Many companies today are making a conscious effort to put sustainable practices into action. They’re well aware that doing so not only helps the environment and society, it can also create goodwill for their reputations and contribute positively to their brands’ health and performance. Green initiatives can also save money. Reducing packaging materials, minimizing transportation costs and installing energy-efficient lighting are just some of the ways environmentally savvy companies are cutting costs. But the bottom line is not just about profitability—it’s also about a culture change.
But do consumers really care about conscious capitalism when it comes to buying decisions? Are they willing to pay more for products and services that come from companies that engage in actions that further some social good?
You’d be hard-pressed to find a consumer who said he or she didn’t care about the environment, or extreme poverty around the world. But does care convert to action when it comes to buying decisions? Assuming a positive ratio between a stated willingness to pay and an actual willingness to open one’s wallet, the survey found that the answer is yes for a growing number of consumers around the world.

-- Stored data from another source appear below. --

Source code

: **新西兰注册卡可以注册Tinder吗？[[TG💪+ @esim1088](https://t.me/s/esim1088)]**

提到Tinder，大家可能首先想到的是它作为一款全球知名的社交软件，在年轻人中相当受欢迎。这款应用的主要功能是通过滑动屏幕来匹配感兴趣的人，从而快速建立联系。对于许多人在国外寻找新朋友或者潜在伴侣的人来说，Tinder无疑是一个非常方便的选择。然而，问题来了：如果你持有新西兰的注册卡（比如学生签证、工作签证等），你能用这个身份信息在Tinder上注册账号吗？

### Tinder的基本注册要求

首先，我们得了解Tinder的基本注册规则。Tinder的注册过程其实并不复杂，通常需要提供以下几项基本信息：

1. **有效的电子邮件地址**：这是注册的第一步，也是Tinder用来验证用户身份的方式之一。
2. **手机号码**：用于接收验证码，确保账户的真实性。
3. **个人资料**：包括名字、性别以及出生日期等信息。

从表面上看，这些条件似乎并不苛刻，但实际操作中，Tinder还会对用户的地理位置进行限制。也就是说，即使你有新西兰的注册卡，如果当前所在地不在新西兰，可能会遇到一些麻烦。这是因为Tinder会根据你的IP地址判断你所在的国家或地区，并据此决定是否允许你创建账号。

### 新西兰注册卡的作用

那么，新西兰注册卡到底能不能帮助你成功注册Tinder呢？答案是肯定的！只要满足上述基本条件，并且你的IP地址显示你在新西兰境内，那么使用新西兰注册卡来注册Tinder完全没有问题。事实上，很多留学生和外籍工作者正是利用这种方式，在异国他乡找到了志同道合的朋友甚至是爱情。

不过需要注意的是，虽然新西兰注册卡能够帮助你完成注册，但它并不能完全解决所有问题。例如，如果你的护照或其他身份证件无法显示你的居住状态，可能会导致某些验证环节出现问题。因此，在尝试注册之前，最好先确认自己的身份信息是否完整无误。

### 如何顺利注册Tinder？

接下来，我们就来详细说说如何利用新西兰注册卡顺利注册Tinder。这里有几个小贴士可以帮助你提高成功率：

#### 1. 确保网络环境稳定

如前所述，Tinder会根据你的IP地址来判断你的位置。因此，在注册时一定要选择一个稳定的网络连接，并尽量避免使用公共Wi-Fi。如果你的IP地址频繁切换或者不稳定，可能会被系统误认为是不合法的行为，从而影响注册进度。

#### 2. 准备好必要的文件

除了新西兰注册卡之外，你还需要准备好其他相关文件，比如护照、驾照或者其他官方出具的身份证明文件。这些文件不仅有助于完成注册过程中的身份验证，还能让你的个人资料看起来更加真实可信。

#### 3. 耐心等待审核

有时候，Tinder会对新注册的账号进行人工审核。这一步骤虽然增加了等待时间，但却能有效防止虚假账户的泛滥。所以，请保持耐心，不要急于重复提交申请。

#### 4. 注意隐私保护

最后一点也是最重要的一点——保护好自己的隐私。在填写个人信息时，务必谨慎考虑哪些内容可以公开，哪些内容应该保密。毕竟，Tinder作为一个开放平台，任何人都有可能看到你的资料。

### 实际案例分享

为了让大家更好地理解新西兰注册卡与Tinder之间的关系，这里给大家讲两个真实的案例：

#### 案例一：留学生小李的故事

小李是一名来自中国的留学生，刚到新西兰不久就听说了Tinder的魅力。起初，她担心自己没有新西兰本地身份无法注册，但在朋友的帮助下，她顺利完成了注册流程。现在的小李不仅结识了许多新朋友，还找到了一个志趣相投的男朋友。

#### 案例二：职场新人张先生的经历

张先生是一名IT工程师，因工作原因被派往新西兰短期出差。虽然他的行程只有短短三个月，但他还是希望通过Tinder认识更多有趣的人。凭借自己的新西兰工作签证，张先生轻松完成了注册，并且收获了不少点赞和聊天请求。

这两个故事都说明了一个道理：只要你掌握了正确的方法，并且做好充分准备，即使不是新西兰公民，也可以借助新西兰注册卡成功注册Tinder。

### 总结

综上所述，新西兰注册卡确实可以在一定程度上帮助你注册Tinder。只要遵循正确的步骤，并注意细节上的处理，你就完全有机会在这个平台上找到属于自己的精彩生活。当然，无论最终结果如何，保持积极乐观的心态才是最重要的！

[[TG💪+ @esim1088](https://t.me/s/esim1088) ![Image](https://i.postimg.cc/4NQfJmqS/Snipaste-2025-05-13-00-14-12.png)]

More than half (55%) of global respondents in Nielsen’s corporate social responsibility survey say they are willing to pay extra for products and services from companies that are committed to positive social and environmental impact—an increase from 50 percent in 2012 and 45 percent in 2011. Regionally, respondents in Asia-Pacific (64%), Latin America (63%) and Middle East/Africa (63%) exceed the global average and have increased 9, 13 and 10 percentage points, respectively, since 2011.